Taizan Maezumi left behind twelve dharma successors, appointed sixty-eight priests and gave Buddhist precepts to more than five hundred practitioners. Along with Zen teachers like Shunryū Suzuki, Seungsahn, Joshu Sasaki and Hsuan Hua, Maezumi greatly influenced the American Zen landscape. Several Dharma Successors of his—including Tetsugen Bernard Glassman, Dennis Merzel, John Daido Loori, Jan Chozen Bays, Gerry Shishin Wick, Joko Beck, and William Nyogen Yeo—have gone on to found Zen communities of their own.

Maezumi died unexpectedly while visiting Japan in 1995.

Biography

Maezumi was born in Japan on February 24, 1931, to Yoshiko Kuroda-Maezumi and Baian Hakujun Kuroda, a prominent Sōtō priest, in his father's temple in Ōtawara, Tochigi. In later years, he took the name Maezumi, his mother's maiden name. He was ordained as a novice monk in the Sōtō lineage at age eleven, and in high school began studying Zen under a lay Rinzai instructor, Koryū Osaka. While studying under Koryu he attended Komazawa University—receiving degrees in oriental literature and philosophy. After college he trained at Sōji-ji, and then received shihō from his father in 1955. In 1956 he was sent to the United States to serve as a priest at the Zenshuji in Little Tokyo, Los Angeles, a Japanese-American neighborhood. He worked part-time at a factory.

The Zenshuji Soto Mission consisted of a Japanese-American congregation that placed little emphasis on zazen. Maezumi began sitting zazen occasionally with Nyogen Senzaki, in nearby Boyle Heights, Los Angeles for the next two years. In 1959 Maezumi took classes in English at San Francisco State University.The same year he met Shunryū Suzuki for the first time and occasionally visited Suzuki's temple, Sokoji, for ceremonies. Early in the 1960s, Maezumi began holding zazen at Zenshuji for Western students, which eventually led to the opening of the Zen Center of Los Angeles in 1967. That same year he married his first wife, Charlene (they divorced in 1971.)

Also in 1967, Maezumi began studying with Hakuun Yasutani, completing kōan study under him and receiving inka (dharma transmission) in 1970. He also received inka from Koryū Osaka in 1973, making him a lineage-holder in the Sōtō, Rinzai and Sanbo Kyodan schools.

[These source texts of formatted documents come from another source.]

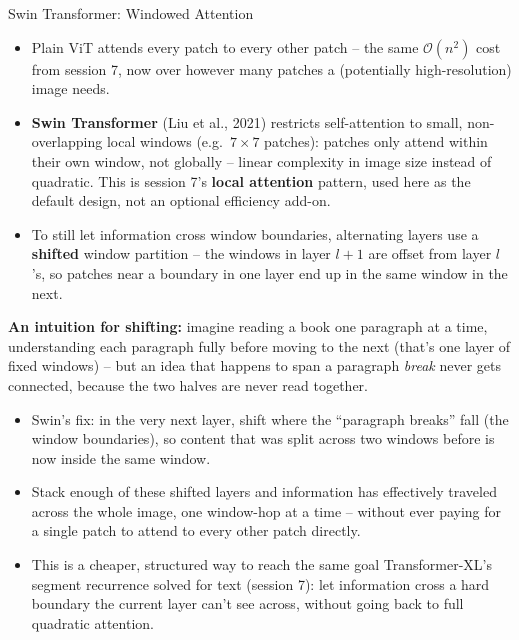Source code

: \begin{vbframe}{Swin Transformer: Windowed Attention}
\begin{itemize}
  \item Plain ViT attends every patch to every other patch -- the same $\mathcal{O}(n^2)$ cost from session 7, now over however many patches a (potentially high-resolution) image needs.
  \item \textbf{Swin Transformer} (Liu et al., 2021) restricts self-attention to small, non-overlapping local windows (e.g.\ $7\times7$ patches): patches only attend within their own window, not globally -- linear complexity in image size instead of quadratic. This is session 7's \textbf{local attention} pattern, used here as the default design, not an optional efficiency add-on.
  \item To still let information cross window boundaries, alternating layers use a \textbf{shifted} window partition -- the windows in layer $l+1$ are offset from layer $l$'s, so patches near a boundary in one layer end up in the same window in the next.
\end{itemize}

\framebreak

\textbf{An intuition for shifting:} imagine reading a book one paragraph at a time, understanding each paragraph fully before moving to the next (that's one layer of fixed windows) -- but an idea that happens to span a paragraph \emph{break} never gets connected, because the two halves are never read together.
\begin{itemize}
  \item Swin's fix: in the very next layer, shift where the ``paragraph breaks'' fall (the window boundaries), so content that was split across two windows before is now inside the same window.
  \item Stack enough of these shifted layers and information has effectively traveled across the whole image, one window-hop at a time -- without ever paying for a single patch to attend to every other patch directly.
  \item This is a cheaper, structured way to reach the same goal Transformer-XL's segment recurrence solved for text (session 7): let information cross a hard boundary the current layer can't see across, without going back to full quadratic attention.
\end{itemize}

\framebreak


\end{vbframe}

In 1975 Maezumi married his second wife, Martha Ekyo Maezumi, and later the couple had three children (his daughter Kyrie Maezumi is an actress). In 1976, Maezumi founded the non-profit Kuroda Institute for the Study of Buddhism and Human Values, promoting academic scholarship on Buddhist topics. The White Plum Asanga was also established during this period. His senior student Tetsugen Bernard Glassman opened the Zen Community of New York in 1979 with Maezumi's blessing and encouragement. Another student, John Daido Loori, acquired land in the Catskill Mountains of New York and in 1980 established Zen Mountain Monastery (ZMM) with Maezumi; Loori was installed as Abbot at ZMM in 1989. That following year Maezumi founded a summer retreat for the ZCLA called the Yokoji Zen Mountain Center, which today serves as a year-round residential and non-residential Zen training center. In 1984 another student, Dennis Merzel, left ZCLA to establish the Kanzeon Sangha, an international network practicing in the White Plum lineage.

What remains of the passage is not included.